On either side of my two middle upper teeth were two small stunted teeth. The rest of my mouth had matured, while the two little upper lateral incisors where eternally young. Just like Peter Pan they refused to grow up. I never noticed them before, but as my orthodontist pointed out, oh people noticed, they just couldn’t put their finger on why my smile was so bizarre.

My orthodontist had great hopes of improving my smile power, but half way through the process I moved from Virginia to Boston. Two years later, my new orthodontist was less enthusiastic about creating a Tom Cruise smile. “What do you say we remove those braces now and just put a little bonding on the lateral incisors? There really is no way to make enough room. They look fine.” I fell for it. In retrospect, I should have realized that he was just lazy and couldn’t see my vision. But I was tired of sitting next to the other awkward thirteen and fourteen year old boys and girls in the open concept office, listening to their junior high school prom stories.

When I moved into the city, I changed dentists again and during a routine cleaning the hygienist commented on my teeth. “Wow, you have really straight teeth; it’s too bad that you still have those two baby teeth.” I had a little melt down. “I know, I tried to get them fixed and now I’m stuck with them!” She sat me up, gave me a tissue and told me to rinse.
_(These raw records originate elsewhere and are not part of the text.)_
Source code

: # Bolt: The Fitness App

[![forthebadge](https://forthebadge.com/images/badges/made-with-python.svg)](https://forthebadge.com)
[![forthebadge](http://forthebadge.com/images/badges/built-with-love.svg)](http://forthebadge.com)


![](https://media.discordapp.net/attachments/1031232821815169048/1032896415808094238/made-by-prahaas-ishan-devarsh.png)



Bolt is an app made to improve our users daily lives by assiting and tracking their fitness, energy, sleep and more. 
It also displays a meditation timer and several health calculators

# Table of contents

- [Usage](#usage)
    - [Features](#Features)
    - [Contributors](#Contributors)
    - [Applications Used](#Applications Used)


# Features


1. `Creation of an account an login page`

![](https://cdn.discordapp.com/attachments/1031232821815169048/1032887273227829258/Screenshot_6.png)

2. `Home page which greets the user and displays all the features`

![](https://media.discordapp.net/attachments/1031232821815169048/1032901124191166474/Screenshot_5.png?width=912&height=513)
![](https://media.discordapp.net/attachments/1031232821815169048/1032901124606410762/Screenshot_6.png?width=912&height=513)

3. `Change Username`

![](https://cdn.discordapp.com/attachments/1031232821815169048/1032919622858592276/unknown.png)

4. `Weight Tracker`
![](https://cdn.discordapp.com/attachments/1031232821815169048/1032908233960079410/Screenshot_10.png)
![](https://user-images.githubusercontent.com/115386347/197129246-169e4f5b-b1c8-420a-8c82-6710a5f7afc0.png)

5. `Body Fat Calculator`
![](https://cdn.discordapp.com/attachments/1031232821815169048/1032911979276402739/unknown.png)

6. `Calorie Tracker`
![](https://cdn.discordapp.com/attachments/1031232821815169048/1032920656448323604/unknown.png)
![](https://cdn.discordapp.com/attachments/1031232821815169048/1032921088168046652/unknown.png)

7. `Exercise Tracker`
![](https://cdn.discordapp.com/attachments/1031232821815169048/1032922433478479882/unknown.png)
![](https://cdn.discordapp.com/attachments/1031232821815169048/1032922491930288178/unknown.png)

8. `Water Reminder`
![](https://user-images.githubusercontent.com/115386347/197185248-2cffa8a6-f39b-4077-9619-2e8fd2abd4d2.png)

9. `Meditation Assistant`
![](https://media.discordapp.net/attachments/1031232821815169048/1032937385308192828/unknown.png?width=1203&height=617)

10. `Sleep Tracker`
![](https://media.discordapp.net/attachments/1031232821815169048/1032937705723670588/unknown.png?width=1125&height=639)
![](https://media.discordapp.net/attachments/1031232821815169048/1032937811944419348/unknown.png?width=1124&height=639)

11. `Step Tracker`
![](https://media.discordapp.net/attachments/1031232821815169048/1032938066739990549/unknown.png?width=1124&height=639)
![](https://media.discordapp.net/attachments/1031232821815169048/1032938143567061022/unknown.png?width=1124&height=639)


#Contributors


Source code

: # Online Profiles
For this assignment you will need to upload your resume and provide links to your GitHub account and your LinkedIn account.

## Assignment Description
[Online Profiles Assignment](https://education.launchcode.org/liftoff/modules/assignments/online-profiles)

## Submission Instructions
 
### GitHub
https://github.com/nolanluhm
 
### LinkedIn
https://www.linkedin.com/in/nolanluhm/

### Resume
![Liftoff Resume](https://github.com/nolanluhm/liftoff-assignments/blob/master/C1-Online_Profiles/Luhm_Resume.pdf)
Moments later the dentist was in the office describing how he could shave the two middle teeth and fit “enamel jackets” around the two baby teeth and my smile would finally look normal.

I was ecstatic. That night at dinner I had a little coming out party for my baby teeth. “See them?” I asked while pointing to them.

“Oh, yeah, I never noticed, they’re so cute!” Paul said.

“No they aren’t. They’re hideous! Don’t look at me.”

“Oh, but I like your creepy little baby teeth.”

“Well take a good look at them, because tomorrow, I’m putting them up for adoption!”

And just like that I sealed their fate. Well, not quite just like that. If I was going to get rid of my creepy little baby teeth, I might as well whiten the remaining teeth. It was called Zoom whitening, but in my opinion it should really be called “Holy shit! Whitening” because that is what I was saying as I felt the electric “zingers” that were a result of the bleaching agent hitting the nerves of my teeth.

But the end result was perfection in my mind. Even if I had to point it out to everyone. “Oh yeah, OK, I see it now, I never noticed the other teeth.”

That was one year ago and now I am sitting in the dentists’ office looking at an x-ray of a dying baby. “It couldn’t take the trauma of the re-shaping. See this dark area? That is an abscess. We’ll have to drill through the tooth and remove the inside and fill it with cement.” I am heartbroken. Maybe I shouldn’t have been so cavalier about giving them up. But then I hear an exchange in the lobby area. “Oh my gawd! He says I have to have a root canal and it’s going to cost six hundred bucks!” A woman says to her husband. “How much to just pull it?” The husband asks.

How callous, I think to myself. They are ready to toss the tooth away for the price of six nice dinners out on the town. Not me, I am much more caring. I will memorialize my tooth and preserve it. But maybe the dentist can shape my eye tooth just a little while he’s in there.